Post Reply 
New Saturn asm "add loop" benchmark for the HP48G
10-26-2023, 05:24 PM (This post was last modified: 11-04-2023 01:17 PM by Jonathan Busby.)
Post: #1
New Saturn asm "add loop" benchmark for the HP48G
--------------------------------------------------------------------------------
WARNING : The first attachment, addloop-0.01b.zip, has a bugged ISR
in addloop and corrupts system time. These problems have been
corrected in version 0.02a . If you run 0.01b, it won't crash your calc ( at
least I don't think ), but it *can* generate bogus results.
--------------------------------------------------------------------------------

Please reference this thread for a list of other implementations.

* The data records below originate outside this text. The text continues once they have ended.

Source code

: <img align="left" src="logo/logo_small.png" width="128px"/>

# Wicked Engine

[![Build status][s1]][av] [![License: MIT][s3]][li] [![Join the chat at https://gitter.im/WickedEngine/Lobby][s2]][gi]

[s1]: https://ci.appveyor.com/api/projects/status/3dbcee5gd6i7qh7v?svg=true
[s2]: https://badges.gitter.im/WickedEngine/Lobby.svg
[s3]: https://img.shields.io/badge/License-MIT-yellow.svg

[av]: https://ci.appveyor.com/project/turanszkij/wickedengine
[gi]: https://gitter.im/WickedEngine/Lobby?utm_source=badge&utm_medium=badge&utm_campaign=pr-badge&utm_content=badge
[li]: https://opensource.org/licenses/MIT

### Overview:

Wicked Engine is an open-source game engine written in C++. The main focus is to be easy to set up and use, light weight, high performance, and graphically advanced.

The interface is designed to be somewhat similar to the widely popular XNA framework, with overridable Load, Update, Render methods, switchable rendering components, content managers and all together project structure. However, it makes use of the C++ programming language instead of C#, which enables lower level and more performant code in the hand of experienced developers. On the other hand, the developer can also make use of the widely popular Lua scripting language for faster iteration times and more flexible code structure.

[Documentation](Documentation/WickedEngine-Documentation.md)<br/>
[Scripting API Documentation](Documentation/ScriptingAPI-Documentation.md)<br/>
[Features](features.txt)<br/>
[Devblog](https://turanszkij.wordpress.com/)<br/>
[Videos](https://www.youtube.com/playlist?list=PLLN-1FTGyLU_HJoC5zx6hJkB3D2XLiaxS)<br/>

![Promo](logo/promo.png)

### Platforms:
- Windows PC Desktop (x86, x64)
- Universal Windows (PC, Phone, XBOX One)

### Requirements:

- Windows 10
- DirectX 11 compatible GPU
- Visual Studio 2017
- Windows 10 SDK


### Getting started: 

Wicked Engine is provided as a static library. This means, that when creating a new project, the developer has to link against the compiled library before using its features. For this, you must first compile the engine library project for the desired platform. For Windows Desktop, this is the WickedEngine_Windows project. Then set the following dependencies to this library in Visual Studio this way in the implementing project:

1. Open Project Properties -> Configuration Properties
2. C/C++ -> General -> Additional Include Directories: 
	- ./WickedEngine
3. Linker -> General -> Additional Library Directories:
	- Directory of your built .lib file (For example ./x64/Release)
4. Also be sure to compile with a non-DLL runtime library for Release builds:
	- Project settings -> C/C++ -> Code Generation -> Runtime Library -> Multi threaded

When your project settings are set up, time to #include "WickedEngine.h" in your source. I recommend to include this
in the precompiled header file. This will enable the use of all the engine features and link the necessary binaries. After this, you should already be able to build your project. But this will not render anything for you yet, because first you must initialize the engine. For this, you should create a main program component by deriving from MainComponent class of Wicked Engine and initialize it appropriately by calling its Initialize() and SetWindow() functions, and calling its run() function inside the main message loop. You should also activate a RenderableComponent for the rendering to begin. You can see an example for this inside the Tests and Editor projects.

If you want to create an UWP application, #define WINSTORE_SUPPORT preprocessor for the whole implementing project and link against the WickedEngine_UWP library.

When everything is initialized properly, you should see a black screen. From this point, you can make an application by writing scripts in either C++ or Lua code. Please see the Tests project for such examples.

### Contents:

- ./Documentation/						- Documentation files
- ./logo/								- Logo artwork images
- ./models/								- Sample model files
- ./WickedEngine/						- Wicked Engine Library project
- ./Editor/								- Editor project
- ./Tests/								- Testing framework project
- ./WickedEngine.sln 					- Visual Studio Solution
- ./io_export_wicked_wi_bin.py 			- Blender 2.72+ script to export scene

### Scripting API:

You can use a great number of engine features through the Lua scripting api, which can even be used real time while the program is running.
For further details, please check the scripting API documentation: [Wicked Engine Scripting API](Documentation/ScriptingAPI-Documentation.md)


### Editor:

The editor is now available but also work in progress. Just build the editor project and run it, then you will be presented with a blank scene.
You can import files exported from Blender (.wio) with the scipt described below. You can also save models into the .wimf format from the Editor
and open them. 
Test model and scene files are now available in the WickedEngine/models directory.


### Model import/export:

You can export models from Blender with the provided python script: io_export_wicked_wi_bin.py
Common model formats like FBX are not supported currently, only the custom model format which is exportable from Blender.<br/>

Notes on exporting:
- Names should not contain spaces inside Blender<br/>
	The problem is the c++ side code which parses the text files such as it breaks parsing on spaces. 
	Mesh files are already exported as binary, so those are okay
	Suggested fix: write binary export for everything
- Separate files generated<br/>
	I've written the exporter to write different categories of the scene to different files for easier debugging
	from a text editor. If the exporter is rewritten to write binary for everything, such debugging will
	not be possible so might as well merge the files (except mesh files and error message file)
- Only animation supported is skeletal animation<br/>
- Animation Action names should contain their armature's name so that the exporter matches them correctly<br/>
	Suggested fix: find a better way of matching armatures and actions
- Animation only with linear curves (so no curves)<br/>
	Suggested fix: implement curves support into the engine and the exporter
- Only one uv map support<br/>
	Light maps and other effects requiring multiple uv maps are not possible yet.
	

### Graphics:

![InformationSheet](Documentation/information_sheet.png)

I just recently wrote a new implementation of pier4r's "add loop" benchmark for the HP48G series.

The code overrides the interrupt system, sets TIMER2 for a 60-second countdown, and then executes :

( The following further optimized add loop was provided by Werner )
Code:
        P=      5
        C=0     W
l1      C=C+1   A
        GONC    l1
        C=C+1   P
        GONC    l1

The count I get is :

4383185

Not as much of a speedup as I had thought previous to coding this benchmark.

Note that the code, just due to my laziness, *cannot* be run on an HP48GX with a merged RAM card -- this limitation can be fixed with a =MOVEDOWN to ADISP. Also, and this is very important :

**Due to the nature of how the code reconfigures IRAM, this code is only known to work on HP48G/GX/G+ version R ROM models**

Have fun! Smile

Jonathan

EDIT #1 : Corrected funky grammar-typo...

EDIT #2 : I just noticed, that due to a minor mistake in the omission of a "P= 7" instruction, my code corrupts the system time. I'll upload a fixed version tomorrow...

EDIT #3 : Version 0.02a hopefully corrects the aforementioned "P= 7" mistake and the bug(s) in the ISR... Credit goes to Werner for the improved inner add loop...

EDIT #4 : Added latest version as attachment with none, 4x and 8x inner add loop unrolling...


Attached File(s)
.zip  addloop-0.01b.zip (Size: 3.67 KB / Downloads: 8)
.zip  addloop-0.02a.zip (Size: 3.52 KB / Downloads: 6)
.zip  addloop-0.03a.zip (Size: 5.04 KB / Downloads: 5)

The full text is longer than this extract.